Artık “çocuk dostu” uygulamalardan söz etmek yetmiyor; gerçekten çocuğu merkeze alan, onun ihtiyaçlarını, kırılganlığını ve haklarını sistemin her adımına yerleştiren, onu gören bir adalet ve buna eşlik edecek şekilde de nitelikli bir kamusal eğitim anlayışına geçmemiz gerekiyor.
Örneğin, Türkiye’de çocuk dostu adaletin güçlendirilmesine yönelik yeni bir girişim geçen gün Ankara’da başlatıldı: Adalet Bakanlığı ve UNICEF ortaklığında, AB ve UNICEF eş-finansmanında Çocukların Yargı Süreçlerinde Koruyucu ve Onarıcı Yaklaşımlar Projesi.
Üç yıllık proje kapsamında suça sürüklenen çocuklar için onarıcı ve yönlendirici tedbirler teşvik edilecek; özgürlük kısıtlanması içeren uygulamalara alternatif modeller önerilecek; hakimler, savcılar ve sosyal hizmet uzmanları için eğitim materyalleri güncellenecek. Ayrıca Türkiye’de ilk kez Çocuk Adaleti Ulusal Stratejisi ve Eylem Planı hazırlanacak.
Giderek artan çocuk çeteleri ve bu çocukların karıştığı kriminal ağlar, Türkiye’de çocuk politikalarının nasıl yıllardır ihmal edildiğini acı bir şekilde yüzümüze çarpıyor. Çocukların fiziksel güvenliğini koruyacak, onları topluma sağlıklı ve eğitimli bireyler olarak kazandıracak mekanizmalar giderek daha sınıfsal bir hal alıyor; örgütlü suç ağları kendilerini “geride bırakılmış” hisseden çocukları hızla içine çekiyor ve onlardan katil yaratıyor.
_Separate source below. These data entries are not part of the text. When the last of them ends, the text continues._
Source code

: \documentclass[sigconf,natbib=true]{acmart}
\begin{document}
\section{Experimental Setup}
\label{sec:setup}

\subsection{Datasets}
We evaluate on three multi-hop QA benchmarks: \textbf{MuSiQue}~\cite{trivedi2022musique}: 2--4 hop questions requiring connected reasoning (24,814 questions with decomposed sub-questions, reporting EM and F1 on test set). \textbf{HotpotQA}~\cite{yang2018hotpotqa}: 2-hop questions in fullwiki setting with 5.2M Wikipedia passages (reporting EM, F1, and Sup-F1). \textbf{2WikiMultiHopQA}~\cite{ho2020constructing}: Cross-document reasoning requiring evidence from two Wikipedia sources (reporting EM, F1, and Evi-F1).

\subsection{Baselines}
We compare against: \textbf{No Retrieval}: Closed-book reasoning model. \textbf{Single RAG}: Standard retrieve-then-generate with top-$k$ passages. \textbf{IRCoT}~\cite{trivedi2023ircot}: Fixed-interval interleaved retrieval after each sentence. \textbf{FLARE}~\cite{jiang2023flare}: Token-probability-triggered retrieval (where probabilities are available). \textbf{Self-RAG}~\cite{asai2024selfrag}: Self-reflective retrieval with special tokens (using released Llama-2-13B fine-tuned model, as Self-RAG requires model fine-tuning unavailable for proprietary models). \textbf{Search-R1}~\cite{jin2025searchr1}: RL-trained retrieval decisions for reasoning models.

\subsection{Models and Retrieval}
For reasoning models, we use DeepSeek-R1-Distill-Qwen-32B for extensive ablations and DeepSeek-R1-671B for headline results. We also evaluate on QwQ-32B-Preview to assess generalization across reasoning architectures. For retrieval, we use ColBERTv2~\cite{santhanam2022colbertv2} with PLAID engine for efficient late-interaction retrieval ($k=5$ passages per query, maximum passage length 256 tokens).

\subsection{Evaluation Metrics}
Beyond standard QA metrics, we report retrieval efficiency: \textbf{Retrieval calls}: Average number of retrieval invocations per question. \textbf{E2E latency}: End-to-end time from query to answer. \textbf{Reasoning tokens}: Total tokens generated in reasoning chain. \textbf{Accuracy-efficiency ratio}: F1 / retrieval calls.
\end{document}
Oysa çocukların suça sürüklenmesi, basit bir “münferit kötülük hikâyesi” değil. Yoksulluk, eşitsizlik, sokak şiddeti, eğitime ve sosyal hizmetlere erişememe, örgütlü suç ağlarının genişleyen kontrol alanları, güvencesiz ve denetimsiz çalışma koşulları… Tüm bunlar çocukları suçla temas ettiren yapısal gerçeklikler… Bu nedenleri çözmeden cezaları artırmak ise sistemi değil, çocuğu hedef alıyor. Yani en savunmasız halkayı…
Çocukları koruyan yeni bir sistem, yeni bir söylem kurmak zorundayız. Bu mücadele yalnızca ailelerin değil; karar vericilerin, kurumların, uzmanların, yani sistemin içinde olan hepimizin, tüm halkaların ortak sorumluluğu. Tüm çocuklar için güvenli, adil ve destekleyici bir yaşam ancak böyle mümkün olacak.
Bu alandaki güncel tartışmaları takip eden, iyi uygulamaları kendi modellerimize aktarmak için çaba sarf eden, çocuğun üstün yararını hayata geçiren; çocuğu sayfanın bir dipnotu değil, tüm yapının ana unsuru haline getiren bir sistem gerekiyor.
Tüm bunları konuşmalıyız çünkü suça yol açan unsurlar bizzat sistemin kendi noksanlarından besleniyor. Sadece cezaları artırmak veya intikamcı bir yaklaşımla cezai sorumluluk yaşını düşürmek ise, dünya çapındaki denemelerde gördüğümüz gibi, hiçbir işe yaramıyor.
Rakel Dink’in “Bir bebekten katil yaratan karanlığı sorgulamadan hiçbir şey yapılamaz kardeşlerim” sözü, günbegün daha çok anlam kazanıyor.